What lines below contain the string "housespider"? List them all.

══ Data provided ══

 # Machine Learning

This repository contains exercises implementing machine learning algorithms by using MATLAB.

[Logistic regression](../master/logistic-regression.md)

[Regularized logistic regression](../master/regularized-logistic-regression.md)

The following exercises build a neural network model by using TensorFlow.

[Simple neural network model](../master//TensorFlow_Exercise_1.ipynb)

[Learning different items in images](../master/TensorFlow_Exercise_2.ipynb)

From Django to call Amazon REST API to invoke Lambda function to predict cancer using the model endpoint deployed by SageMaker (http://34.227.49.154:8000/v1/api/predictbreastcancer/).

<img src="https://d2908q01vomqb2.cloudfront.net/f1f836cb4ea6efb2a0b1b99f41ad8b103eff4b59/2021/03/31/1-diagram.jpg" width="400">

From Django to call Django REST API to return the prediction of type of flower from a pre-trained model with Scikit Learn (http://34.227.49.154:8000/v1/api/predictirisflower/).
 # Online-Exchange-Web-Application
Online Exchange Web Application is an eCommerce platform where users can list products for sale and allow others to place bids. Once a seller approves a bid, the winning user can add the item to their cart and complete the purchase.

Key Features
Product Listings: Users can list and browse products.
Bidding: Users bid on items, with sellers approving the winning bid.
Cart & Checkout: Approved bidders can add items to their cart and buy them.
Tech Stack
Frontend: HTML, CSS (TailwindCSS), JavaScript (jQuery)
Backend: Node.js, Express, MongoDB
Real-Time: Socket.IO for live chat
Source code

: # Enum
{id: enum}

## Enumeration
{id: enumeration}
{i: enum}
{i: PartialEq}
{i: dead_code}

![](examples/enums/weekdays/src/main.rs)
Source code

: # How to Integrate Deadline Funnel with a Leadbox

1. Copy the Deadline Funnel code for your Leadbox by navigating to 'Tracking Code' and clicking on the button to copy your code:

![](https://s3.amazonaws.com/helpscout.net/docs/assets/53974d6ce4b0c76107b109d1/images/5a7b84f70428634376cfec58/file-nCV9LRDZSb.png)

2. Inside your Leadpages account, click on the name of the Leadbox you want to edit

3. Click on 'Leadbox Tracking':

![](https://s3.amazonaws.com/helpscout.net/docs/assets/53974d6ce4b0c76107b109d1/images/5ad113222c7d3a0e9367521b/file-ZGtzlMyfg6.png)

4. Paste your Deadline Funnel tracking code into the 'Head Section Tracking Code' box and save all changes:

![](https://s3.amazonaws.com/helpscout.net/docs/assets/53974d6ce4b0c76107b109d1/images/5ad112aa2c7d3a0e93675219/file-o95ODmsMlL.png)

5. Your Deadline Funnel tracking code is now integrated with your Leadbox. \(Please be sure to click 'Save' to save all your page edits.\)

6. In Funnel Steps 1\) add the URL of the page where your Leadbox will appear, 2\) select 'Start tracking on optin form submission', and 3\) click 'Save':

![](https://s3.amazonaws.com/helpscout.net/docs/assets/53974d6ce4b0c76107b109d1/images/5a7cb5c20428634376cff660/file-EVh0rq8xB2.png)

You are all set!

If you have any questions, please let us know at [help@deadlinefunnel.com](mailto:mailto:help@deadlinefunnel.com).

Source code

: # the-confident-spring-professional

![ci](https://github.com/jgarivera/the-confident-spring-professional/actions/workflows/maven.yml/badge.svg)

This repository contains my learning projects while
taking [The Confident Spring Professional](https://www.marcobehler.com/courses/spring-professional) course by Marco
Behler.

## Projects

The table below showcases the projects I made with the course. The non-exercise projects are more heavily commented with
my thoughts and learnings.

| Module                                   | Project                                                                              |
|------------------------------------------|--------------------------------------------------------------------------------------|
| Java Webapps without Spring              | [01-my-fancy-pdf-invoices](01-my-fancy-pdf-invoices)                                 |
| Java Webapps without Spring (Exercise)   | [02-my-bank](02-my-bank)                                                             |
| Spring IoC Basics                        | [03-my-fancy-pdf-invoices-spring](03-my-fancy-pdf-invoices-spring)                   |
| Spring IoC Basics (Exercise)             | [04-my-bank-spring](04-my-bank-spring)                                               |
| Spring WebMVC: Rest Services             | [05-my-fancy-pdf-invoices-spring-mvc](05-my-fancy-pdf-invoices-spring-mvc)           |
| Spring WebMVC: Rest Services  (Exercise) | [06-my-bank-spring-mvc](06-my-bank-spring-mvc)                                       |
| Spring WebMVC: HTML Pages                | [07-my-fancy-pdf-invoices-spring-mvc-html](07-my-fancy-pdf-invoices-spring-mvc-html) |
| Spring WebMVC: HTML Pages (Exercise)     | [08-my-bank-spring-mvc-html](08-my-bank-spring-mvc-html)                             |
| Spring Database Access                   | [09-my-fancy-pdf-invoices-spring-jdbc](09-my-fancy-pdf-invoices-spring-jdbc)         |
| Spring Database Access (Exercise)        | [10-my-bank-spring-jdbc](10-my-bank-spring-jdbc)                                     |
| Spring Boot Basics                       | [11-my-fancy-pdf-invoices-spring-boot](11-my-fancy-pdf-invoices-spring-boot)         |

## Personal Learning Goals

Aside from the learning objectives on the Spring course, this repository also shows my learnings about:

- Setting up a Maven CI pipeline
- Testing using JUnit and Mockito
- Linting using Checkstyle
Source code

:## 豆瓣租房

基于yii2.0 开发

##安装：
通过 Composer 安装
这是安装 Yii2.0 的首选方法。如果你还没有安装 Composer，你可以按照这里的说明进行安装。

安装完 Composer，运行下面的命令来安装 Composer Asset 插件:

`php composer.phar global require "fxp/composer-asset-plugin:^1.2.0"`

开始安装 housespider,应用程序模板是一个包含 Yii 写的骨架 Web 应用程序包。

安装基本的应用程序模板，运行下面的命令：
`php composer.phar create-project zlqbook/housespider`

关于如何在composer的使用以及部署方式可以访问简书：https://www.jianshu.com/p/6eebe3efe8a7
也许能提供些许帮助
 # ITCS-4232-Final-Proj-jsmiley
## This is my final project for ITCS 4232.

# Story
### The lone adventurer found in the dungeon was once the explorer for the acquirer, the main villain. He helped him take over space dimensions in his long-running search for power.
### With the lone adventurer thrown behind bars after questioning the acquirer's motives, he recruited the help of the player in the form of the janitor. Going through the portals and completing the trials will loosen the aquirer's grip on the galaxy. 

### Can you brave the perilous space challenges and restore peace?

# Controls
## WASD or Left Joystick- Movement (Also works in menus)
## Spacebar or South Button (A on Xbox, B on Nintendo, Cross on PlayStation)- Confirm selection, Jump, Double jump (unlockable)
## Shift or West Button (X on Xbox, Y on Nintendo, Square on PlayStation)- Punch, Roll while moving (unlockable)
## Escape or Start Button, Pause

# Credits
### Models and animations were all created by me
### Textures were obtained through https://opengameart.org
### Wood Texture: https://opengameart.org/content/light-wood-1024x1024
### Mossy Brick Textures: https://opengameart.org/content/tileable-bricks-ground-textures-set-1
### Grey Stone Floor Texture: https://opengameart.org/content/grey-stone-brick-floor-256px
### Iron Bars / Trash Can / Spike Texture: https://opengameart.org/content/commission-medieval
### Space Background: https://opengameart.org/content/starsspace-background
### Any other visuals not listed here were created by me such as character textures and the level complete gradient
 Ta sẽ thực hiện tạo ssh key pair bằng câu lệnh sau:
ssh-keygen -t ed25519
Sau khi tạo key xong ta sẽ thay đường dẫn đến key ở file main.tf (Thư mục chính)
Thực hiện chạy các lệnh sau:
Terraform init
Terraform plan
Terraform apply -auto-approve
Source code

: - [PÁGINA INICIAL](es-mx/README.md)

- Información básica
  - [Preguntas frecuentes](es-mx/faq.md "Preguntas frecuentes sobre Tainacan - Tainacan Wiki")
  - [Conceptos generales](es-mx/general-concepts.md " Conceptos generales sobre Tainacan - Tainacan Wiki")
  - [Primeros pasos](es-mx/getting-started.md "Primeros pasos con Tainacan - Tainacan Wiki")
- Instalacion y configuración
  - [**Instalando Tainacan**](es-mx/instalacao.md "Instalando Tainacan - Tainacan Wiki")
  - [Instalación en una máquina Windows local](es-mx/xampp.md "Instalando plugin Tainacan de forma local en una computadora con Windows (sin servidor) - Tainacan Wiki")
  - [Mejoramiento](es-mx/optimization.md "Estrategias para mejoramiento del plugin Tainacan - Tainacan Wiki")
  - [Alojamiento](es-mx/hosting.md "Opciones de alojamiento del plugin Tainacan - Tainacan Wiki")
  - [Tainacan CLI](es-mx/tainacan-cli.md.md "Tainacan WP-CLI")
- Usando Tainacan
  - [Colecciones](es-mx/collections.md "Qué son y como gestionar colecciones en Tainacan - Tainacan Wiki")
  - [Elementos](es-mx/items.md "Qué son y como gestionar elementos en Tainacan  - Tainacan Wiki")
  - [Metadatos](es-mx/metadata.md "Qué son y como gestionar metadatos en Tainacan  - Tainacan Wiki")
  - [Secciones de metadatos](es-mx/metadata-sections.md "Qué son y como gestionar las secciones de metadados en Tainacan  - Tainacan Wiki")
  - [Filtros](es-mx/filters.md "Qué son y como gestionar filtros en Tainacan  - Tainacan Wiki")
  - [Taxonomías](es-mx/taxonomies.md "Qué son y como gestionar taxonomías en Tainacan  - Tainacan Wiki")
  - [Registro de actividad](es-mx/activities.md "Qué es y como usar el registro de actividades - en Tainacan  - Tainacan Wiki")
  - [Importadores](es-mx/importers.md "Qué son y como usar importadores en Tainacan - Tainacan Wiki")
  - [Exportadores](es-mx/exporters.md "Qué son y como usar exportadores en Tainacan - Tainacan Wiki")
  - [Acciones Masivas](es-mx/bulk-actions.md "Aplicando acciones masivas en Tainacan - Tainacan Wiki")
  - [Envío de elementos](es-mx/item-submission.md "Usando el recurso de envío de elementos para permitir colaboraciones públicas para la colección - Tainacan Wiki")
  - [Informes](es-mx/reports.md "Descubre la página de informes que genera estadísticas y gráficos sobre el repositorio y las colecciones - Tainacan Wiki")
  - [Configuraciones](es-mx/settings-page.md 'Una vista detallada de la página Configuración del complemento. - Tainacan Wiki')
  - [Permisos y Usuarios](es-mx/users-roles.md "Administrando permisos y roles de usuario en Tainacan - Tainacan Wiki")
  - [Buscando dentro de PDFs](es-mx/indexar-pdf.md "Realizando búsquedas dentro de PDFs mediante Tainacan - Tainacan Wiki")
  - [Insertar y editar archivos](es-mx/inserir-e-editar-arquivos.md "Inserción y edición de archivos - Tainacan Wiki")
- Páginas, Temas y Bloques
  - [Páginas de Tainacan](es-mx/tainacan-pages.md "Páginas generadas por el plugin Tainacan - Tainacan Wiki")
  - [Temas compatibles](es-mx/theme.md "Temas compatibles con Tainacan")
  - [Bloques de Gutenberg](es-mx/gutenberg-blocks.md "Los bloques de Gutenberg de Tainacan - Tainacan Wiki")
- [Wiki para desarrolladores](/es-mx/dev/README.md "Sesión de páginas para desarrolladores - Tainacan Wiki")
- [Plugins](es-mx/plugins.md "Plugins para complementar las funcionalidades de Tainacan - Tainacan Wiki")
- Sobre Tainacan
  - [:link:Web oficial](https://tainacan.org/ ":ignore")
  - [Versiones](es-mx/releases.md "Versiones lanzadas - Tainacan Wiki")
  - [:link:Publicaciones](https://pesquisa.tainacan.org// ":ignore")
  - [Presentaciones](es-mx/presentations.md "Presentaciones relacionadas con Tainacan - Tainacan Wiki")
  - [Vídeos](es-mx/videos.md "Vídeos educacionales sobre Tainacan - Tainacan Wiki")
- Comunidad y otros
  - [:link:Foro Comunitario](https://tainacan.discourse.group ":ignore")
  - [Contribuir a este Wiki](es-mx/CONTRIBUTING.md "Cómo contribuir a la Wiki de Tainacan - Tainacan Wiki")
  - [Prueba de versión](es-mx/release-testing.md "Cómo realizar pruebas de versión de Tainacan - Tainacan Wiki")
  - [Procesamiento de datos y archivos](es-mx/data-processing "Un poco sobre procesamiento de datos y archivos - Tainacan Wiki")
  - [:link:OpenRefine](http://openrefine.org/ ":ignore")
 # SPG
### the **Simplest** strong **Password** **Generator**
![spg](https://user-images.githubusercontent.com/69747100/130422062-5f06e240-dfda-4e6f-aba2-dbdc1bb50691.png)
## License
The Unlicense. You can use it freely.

═══

(Solution below)
开始安装 housespider,应用程序模板是一个包含 Yii 写的骨架 Web 应用程序包。
`php composer.phar create-project zlqbook/housespider`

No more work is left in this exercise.